Annotation Format: Local Annotation Path/ {L1 Activity Folder}/ {L1 Activity name}_Sxx_sessionxx_Level_x_Annotations e.g. Writing_S11_session01_Level_2_Annotations
Folder Structure and File Formats
For easier access, we organized our folder structure with data modalities as the top-level folders. Under each modality, we have folders for activity labels (level 1)
Naming convention: The identifier for sample files follows the format {2-digit subject id}_{session id}.{file format}, e.g., 01_3.csv. Separate sample files are maintained for each view, activity, and data modality.
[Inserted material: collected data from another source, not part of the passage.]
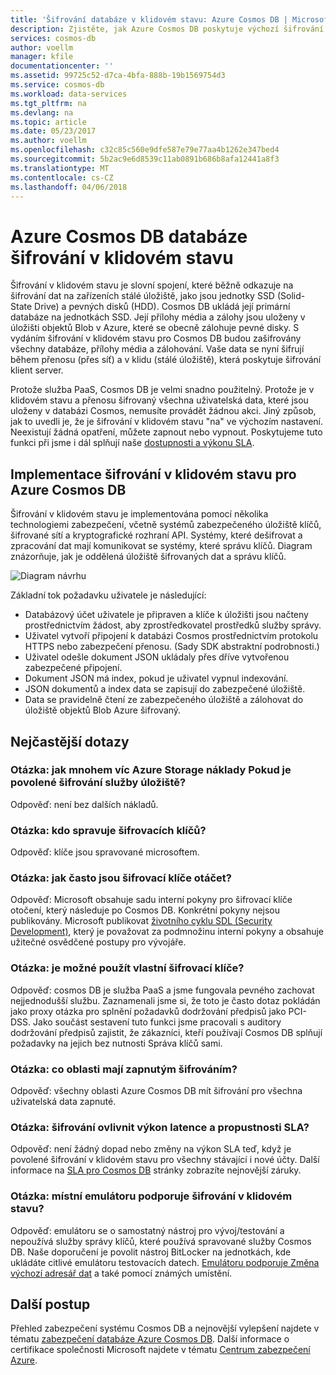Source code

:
 ```yaml
---
title: 'Šifrování databáze v klidovém stavu: Azure Cosmos DB | Microsoft Docs'
description: Zjistěte, jak Azure Cosmos DB poskytuje výchozí šifrování všechna data.
services: cosmos-db
author: voellm
manager: kfile
documentationcenter: ''
ms.assetid: 99725c52-d7ca-4bfa-888b-19b1569754d3
ms.service: cosmos-db
ms.workload: data-services
ms.tgt_pltfrm: na
ms.devlang: na
ms.topic: article
ms.date: 05/23/2017
ms.author: voellm
ms.openlocfilehash: c32c85c560e9dfe587e79e77aa4b1262e347bed4
ms.sourcegitcommit: 5b2ac9e6d8539c11ab0891b686b8afa12441a8f3
ms.translationtype: MT
ms.contentlocale: cs-CZ
ms.lasthandoff: 04/06/2018
---
```

# <a name="azure-cosmos-db-database-encryption-at-rest"></a>Azure Cosmos DB databáze šifrování v klidovém stavu

Šifrování v klidovém stavu je slovní spojení, které běžně odkazuje na šifrování dat na zařízeních stálé úložiště, jako jsou jednotky SSD (Solid-State Drive) a pevných disků (HDD). Cosmos DB ukládá její primární databáze na jednotkách SSD. Její přílohy média a zálohy jsou uloženy v úložišti objektů Blob v Azure, které se obecně zálohuje pevné disky. S vydáním šifrování v klidovém stavu pro Cosmos DB budou zašifrovány všechny databáze, přílohy média a zálohování. Vaše data se nyní šifrují během přenosu (přes síť) a v klidu (stálé úložiště), která poskytuje šifrování klient server.

Protože služba PaaS, Cosmos DB je velmi snadno použitelný. Protože je v klidovém stavu a přenosu šifrovaný všechna uživatelská data, které jsou uloženy v databázi Cosmos, nemusíte provádět žádnou akci. Jiný způsob, jak to uvedli je, že je šifrování v klidovém stavu "na" ve výchozím nastavení. Neexistují žádná opatření, můžete zapnout nebo vypnout. Poskytujeme tuto funkci při jsme i dál splňují naše [dostupnosti a výkonu SLA](https://azure.microsoft.com/support/legal/sla/cosmos-db).

## <a name="implementation-of-encryption-at-rest-for-azure-cosmos-db"></a>Implementace šifrování v klidovém stavu pro Azure Cosmos DB

Šifrování v klidovém stavu je implementována pomocí několika technologiemi zabezpečení, včetně systémů zabezpečeného úložiště klíčů, šifrované sítí a kryptografické rozhraní API. Systémy, které dešifrovat a zpracování dat mají komunikovat se systémy, které správu klíčů. Diagram znázorňuje, jak je oddělená úložiště šifrovaných dat a správu klíčů. 

![Diagram návrhu](./media/database-encryption-at-rest/design-diagram.png)

Základní tok požadavku uživatele je následující:
- Databázový účet uživatele je připraven a klíče k úložišti jsou načteny prostřednictvím žádost, aby zprostředkovatel prostředků služby správy.
- Uživatel vytvoří připojení k databázi Cosmos prostřednictvím protokolu HTTPS nebo zabezpečení přenosu. (Sady SDK abstraktní podrobnosti.)
- Uživatel odešle dokument JSON ukládaly přes dříve vytvořenou zabezpečené připojení.
- Dokument JSON má index, pokud je uživatel vypnul indexování.
- JSON dokumentů a index data se zapisují do zabezpečené úložiště.
- Data se pravidelně čtení ze zabezpečeného úložiště a zálohovat do úložiště objektů Blob Azure šifrovaný.

## <a name="frequently-asked-questions"></a>Nejčastější dotazy

### <a name="q-how-much-more-does-azure-storage-cost-if-storage-service-encryption-is-enabled"></a>Otázka: jak mnohem víc Azure Storage náklady Pokud je povolené šifrování služby úložiště?
Odpověď: není bez dalších nákladů.

### <a name="q-who-manages-the-encryption-keys"></a>Otázka: kdo spravuje šifrovacích klíčů?
Odpověď: klíče jsou spravované microsoftem.

### <a name="q-how-often-are-encryption-keys-rotated"></a>Otázka: jak často jsou šifrovací klíče otáčet?
Odpověď: Microsoft obsahuje sadu interní pokyny pro šifrovací klíče otočení, který následuje po Cosmos DB. Konkrétní pokyny nejsou publikovány. Microsoft publikovat [životního cyklu SDL (Security Development)](https://www.microsoft.com/sdl/default.aspx), který je považovat za podmnožinu interní pokyny a obsahuje užitečné osvědčené postupy pro vývojáře.

### <a name="q-can-i-use-my-own-encryption-keys"></a>Otázka: je možné použít vlastní šifrovací klíče?
Odpověď: cosmos DB je služba PaaS a jsme fungovala pevného zachovat nejjednodušší službu. Zaznamenali jsme si, že toto je často dotaz pokládán jako proxy otázka pro splnění požadavků dodržování předpisů jako PCI-DSS. Jako součást sestavení tuto funkci jsme pracovali s auditory dodržování předpisů zajistit, že zákazníci, kteří používají Cosmos DB splňují požadavky na jejich bez nutnosti Správa klíčů sami.

### <a name="q-what-regions-have-encryption-turned-on"></a>Otázka: co oblasti mají zapnutým šifrováním?
Odpověď: všechny oblasti Azure Cosmos DB mít šifrování pro všechna uživatelská data zapnuté.

### <a name="q-does-encryption-affect-the-performance-latency-and-throughput-slas"></a>Otázka: šifrování ovlivnit výkon latence a propustnosti SLA?
Odpověď: není žádný dopad nebo změny na výkon SLA teď, když je povolené šifrování v klidovém stavu pro všechny stávající i nové účty. Další informace na [SLA pro Cosmos DB](https://azure.microsoft.com/support/legal/sla/cosmos-db) stránky zobrazíte nejnovější záruky.

### <a name="q-does-the-local-emulator-support-encryption-at-rest"></a>Otázka: místní emulátoru podporuje šifrování v klidovém stavu?
Odpověď: emulátoru se o samostatný nástroj pro vývoj/testování a nepoužívá služby správy klíčů, které používá spravované služby Cosmos DB. Naše doporučení je povolit nástroj BitLocker na jednotkách, kde ukládáte citlivé emulátoru testovacích datech. [Emulátoru podporuje Změna výchozí adresář dat](local-emulator.md) a také pomocí známých umístění.

## <a name="next-steps"></a>Další postup

Přehled zabezpečení systému Cosmos DB a nejnovější vylepšení najdete v tématu [zabezpečení databáze Azure Cosmos DB](database-security.md).
Další informace o certifikace společnosti Microsoft najdete v tématu [Centrum zabezpečení Azure](https://azure.microsoft.com/en-us/support/trust-center/).
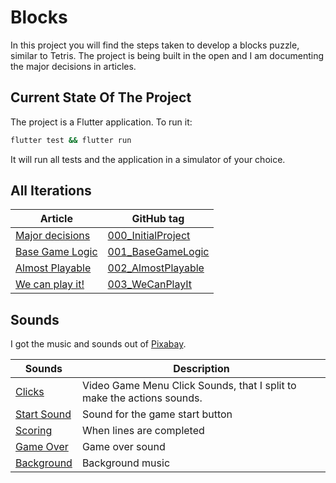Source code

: # Blocks

In this project you will find the steps taken to develop a blocks puzzle, similar to Tetris. The project is being built in the open and I am documenting the major decisions in articles.

## Current State Of The Project

The project is a Flutter application. To run it:

```bash
flutter test && flutter run
```

It will run all tests and the application in a simulator of your choice.

## All Iterations

| Article                                                                                             | GitHub tag                                                                               |
| --------------------------------------------------------------------------------------------------- | ---------------------------------------------------------------------------------------- |
| [Major decisions](https://medium.com/@nuno.mt.sousa/block-puzzle-starting-the-project-26c7bee8cc48) | [000_InitialProject](https://github.com/nmtsousa/blocks/tree/000_InitialProject)         |
| [Base Game Logic](https://medium.com/@nuno.mt.sousa/block-puzzle-base-game-logic-8280139e9528)      | [001_BaseGameLogic](https://github.com/nmtsousa/blocks/tree/001_BaseGameLogic)           |
| [Almost Playable](https://medium.com/@nuno.mt.sousa/block-puzzle-almost-playable-4398f723dedc)      | [002_AlmostPlayable](https://github.com/nmtsousa/blocks/releases/tag/002_AlmostPlayable) |
| [We can play it!](https://medium.com/@nuno.mt.sousa/block-puzzle-we-can-play-it-8b770e4f0776)       | [003_WeCanPlayIt](https://github.com/nmtsousa/blocks/releases/tag/003_WeCanPlayIt)       |

## Sounds

I got the music and sounds out of [Pixabay](https://pixabay.com).

| Sounds                                                                           | Description                                                            |
| -------------------------------------------------------------------------------- | ---------------------------------------------------------------------- |
| [Clicks](https://pixabay.com/sound-effects/video-game-menu-click-sounds-148373/) | Video Game Menu Click Sounds, that I split to make the actions sounds. |
| [Start Sound](https://pixabay.com/sound-effects/button-124476/)                  | Sound for the game start button                                        |
| [Scoring](https://pixabay.com/sound-effects/collect-5930/)                       | When lines are completed                                               |
| [Game Over](https://pixabay.com/sound-effects/game-over-38511/)                  | Game over sound                                                        |
| [Background](https://pixabay.com/music/upbeat-ninja-247546/)                     | Background music                                                       |
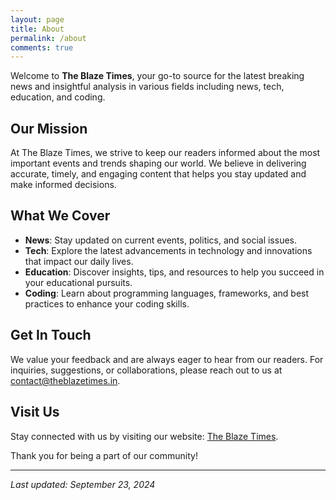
 ```yaml
---
layout: page
title: About
permalink: /about
comments: true
---
```


Welcome to **The Blaze Times**, your go-to source for the latest breaking news and insightful analysis in various fields including news, tech, education, and coding.

## Our Mission

At The Blaze Times, we strive to keep our readers informed about the most important events and trends shaping our world. We believe in delivering accurate, timely, and engaging content that helps you stay updated and make informed decisions.

## What We Cover

- **News**: Stay updated on current events, politics, and social issues.
- **Tech**: Explore the latest advancements in technology and innovations that impact our daily lives.
- **Education**: Discover insights, tips, and resources to help you succeed in your educational pursuits.
- **Coding**: Learn about programming languages, frameworks, and best practices to enhance your coding skills.

## Get In Touch

We value your feedback and are always eager to hear from our readers. For inquiries, suggestions, or collaborations, please reach out to us at [contact@theblazetimes.in](mailto:contact@theblazetimes.in).

## Visit Us

Stay connected with us by visiting our website: [The Blaze Times](https://www.theblazetimes.in).

Thank you for being a part of our community!

---

*Last updated: September 23, 2024*
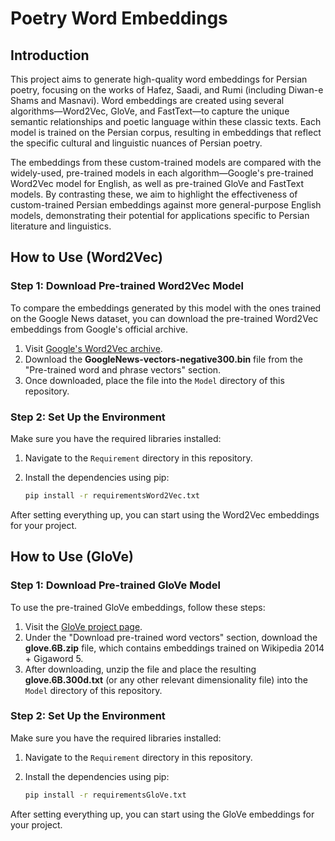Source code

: # Poetry Word Embeddings


## Introduction
This project aims to generate high-quality word embeddings for Persian poetry, focusing on the works of Hafez, Saadi, and Rumi (including Diwan-e Shams and Masnavi). Word embeddings are created using several algorithms—Word2Vec, GloVe, and FastText—to capture the unique semantic relationships and poetic language within these classic texts. Each model is trained on the Persian corpus, resulting in embeddings that reflect the specific cultural and linguistic nuances of Persian poetry.

The embeddings from these custom-trained models are compared with the widely-used, pre-trained models in each algorithm—Google's pre-trained Word2Vec model for English, as well as pre-trained GloVe and FastText models. By contrasting these, we aim to highlight the effectiveness of custom-trained Persian embeddings against more general-purpose English models, demonstrating their potential for applications specific to Persian literature and linguistics.

## How to Use (Word2Vec)

### Step 1: Download Pre-trained Word2Vec Model

To compare the embeddings generated by this model with the ones trained on the Google News dataset, you can download the pre-trained Word2Vec embeddings from Google's official archive.

1. Visit [Google's Word2Vec archive](https://code.google.com/archive/p/word2vec/).
2. Download the **GoogleNews-vectors-negative300.bin** file from the "Pre-trained word and phrase vectors" section.
3. Once downloaded, place the file into the `Model` directory of this repository.

### Step 2: Set Up the Environment

Make sure you have the required libraries installed:

1. Navigate to the `Requirement` directory in this repository.
2. Install the dependencies using pip:

   ```bash
   pip install -r requirementsWord2Vec.txt
   ```

After setting everything up, you can start using the Word2Vec embeddings for your project.

## How to Use (GloVe)

### Step 1: Download Pre-trained GloVe Model
To use the pre-trained GloVe embeddings, follow these steps:

1. Visit the [GloVe project page](https://nlp.stanford.edu/projects/glove/).
2. Under the "Download pre-trained word vectors" section, download the **glove.6B.zip** file, which contains embeddings trained on Wikipedia 2014 + Gigaword 5.
3. After downloading, unzip the file and place the resulting **glove.6B.300d.txt** (or any other relevant dimensionality file) into the `Model` directory of this repository.

### Step 2: Set Up the Environment
Make sure you have the required libraries installed:

1. Navigate to the `Requirement` directory in this repository.
2. Install the dependencies using pip:

   ```bash
   pip install -r requirementsGloVe.txt
   ```

After setting everything up, you can start using the GloVe embeddings for your project.


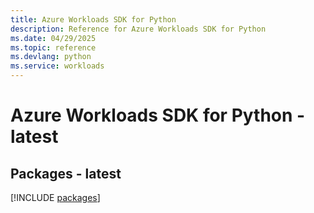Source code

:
 ```yaml
---
title: Azure Workloads SDK for Python
description: Reference for Azure Workloads SDK for Python
ms.date: 04/29/2025
ms.topic: reference
ms.devlang: python
ms.service: workloads
---
```

# Azure Workloads SDK for Python - latest
## Packages - latest
[!INCLUDE [packages](workloads-index.md)]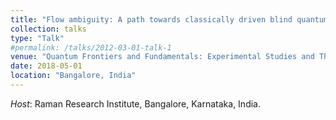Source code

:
 ```yaml
---
title: "Flow ambiguity: A path towards classically driven blind quantum computation"
collection: talks
type: "Talk"
#permalink: /talks/2012-03-01-talk-1
venue: "Quantum Frontiers and Fundamentals: Experimental Studies and Theoretical Ramifications (QFF), India"
date: 2018-05-01
location: "Bangalore, India"
---
```


*Host*: Raman Research Institute, Bangalore, Karnataka, India.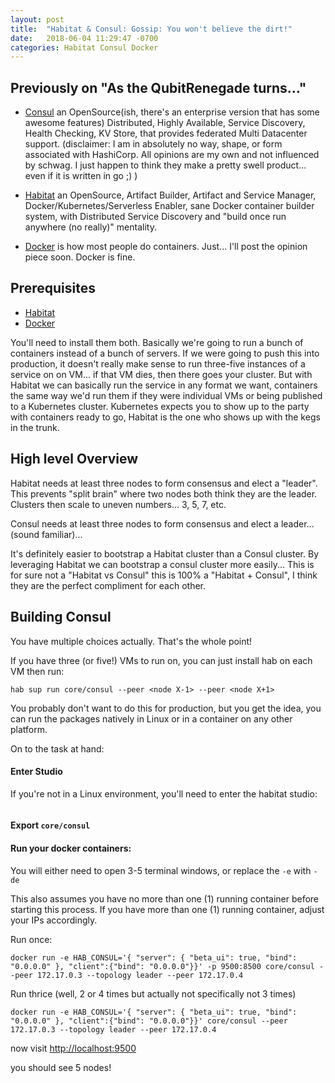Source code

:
```yaml
---
layout: post
title:  "Habitat & Consul: Gossip: You won't believe the dirt!"
date:   2018-06-04 11:29:47 -0700
categories: Habitat Consul Docker
---
```


## Previously on "As the QubitRenegade turns..."

* [Consul](https://www.consul.io) an OpenSource(ish, there's an enterprise version that has some awesome features) Distributed, Highly Available, Service Discovery, Health Checking, KV Store, that provides federated Multi Datacenter support.  (disclaimer: I am in absolutely no way, shape, or form associated with HashiCorp.  All opinions are my own and not influenced by schwag.  I just happen to think they make a pretty swell product... even if it is written in go ;) )

* [Habitat](https://www.habitat.sh/learn/) an OpenSource, Artifact Builder, Artifact and Service Manager, Docker/Kubernetes/Serverless Enabler, sane Docker container builder system, with Distributed Service Discovery and "build once run anywhere (no really)" mentality.

* [Docker](https://www.docker.com/) is how most people do containers. Just... I'll post the opinion piece soon.  Docker is fine.

## Prerequisites

* [Habitat](https://www.habitat.sh/docs/install-habitat/)
* [Docker](https://docs.docker.com/install/) 

You'll need to install them both.  Basically we're going to run a bunch of containers instead of a bunch of servers.  If we were going to push this into production, it doesn't really make sense to run three-five instances of a service on on VM... if that VM dies, then there goes your cluster.  But with Habitat we can basically run the service in any format we want, containers the same way we'd run them if they were individual VMs or being published to a Kubernetes cluster.  Kubernetes expects you to show up to the party with containers ready to go, Habitat is the one who shows up with the kegs in the trunk.

## High level Overview

Habitat needs at least three nodes to form consensus and elect a "leader".  This prevents "split brain" where two nodes both think they are the leader.  Clusters then scale to uneven numbers... 3, 5, 7, etc.  

Consul needs at least three nodes to form consensus and elect a leader... (sound familiar)...

It's definitely easier to bootstrap a Habitat cluster than a Consul cluster.  By leveraging Habitat we can bootstrap a consul cluster more easily...  This is for sure not a "Habitat vs Consul" this is 100% a "Habitat + Consul", I think they are the perfect compliment for each other.

## Building Consul

You have multiple choices actually.  That's the whole point!  

If you have three (or five!) VMs to run on, you can just install hab on each VM then run:

```
hab sup run core/consul --peer <node X-1> --peer <node X+1>
```

You probably don't want to do this for production, but you get the idea, you can run the packages natively in Linux or in a container on any other platform.

On to the task at hand:

#### Enter Studio

If you're not in a Linux environment, you'll need to enter the habitat studio:

```$ hab studio enter
```

#### Export `core/consul`


#### Run your docker containers:

You will either need to open 3-5 terminal windows, or replace the `-e` with `-de`

This also assumes you have no more than one (1) running container before starting this process.  If you have more than one (1) running container, adjust your IPs accordingly.

Run once:

```
docker run -e HAB_CONSUL='{ "server": { "beta_ui": true, "bind": "0.0.0.0" }, "client":{"bind": "0.0.0.0"}}' -p 9500:8500 core/consul --peer 172.17.0.3 --topology leader --peer 172.17.0.4
```

Run thrice (well, 2 or 4 times but actually not specifically not 3 times)

```
docker run -e HAB_CONSUL='{ "server": { "beta_ui": true, "bind": "0.0.0.0" }, "client":{"bind": "0.0.0.0"}}' core/consul --peer 172.17.0.3 --topology leader --peer 172.17.0.4
```

now visit [http://localhost:9500](http://localhost:9500)

you should see 5 nodes!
Since every vision model needs to extract frames from video samples as a preprocessing step, we have already shared extracted frames for faster processing within the community. Thus, in visual data, a 5-digit frame number will be added at the end of the sample identifier. E.g.: 01_03_00000.jpg
Data Modality | RGB | Depth | IR | Depth Confidence | Audio | Timeseries |
File Format | jpg | png | png | png | wav | csv |
Ethics and Data Collection Process
We obtained approval from an Institutional Review Board (IRB) to conduct this study and collect data from human subjects.
Our recording setup includes two separate environments designed to mimic a home-like living room, home office, kitchen, and dining spaces, with six varying environmental conditions (light, time of day, air conditioning, and background noise).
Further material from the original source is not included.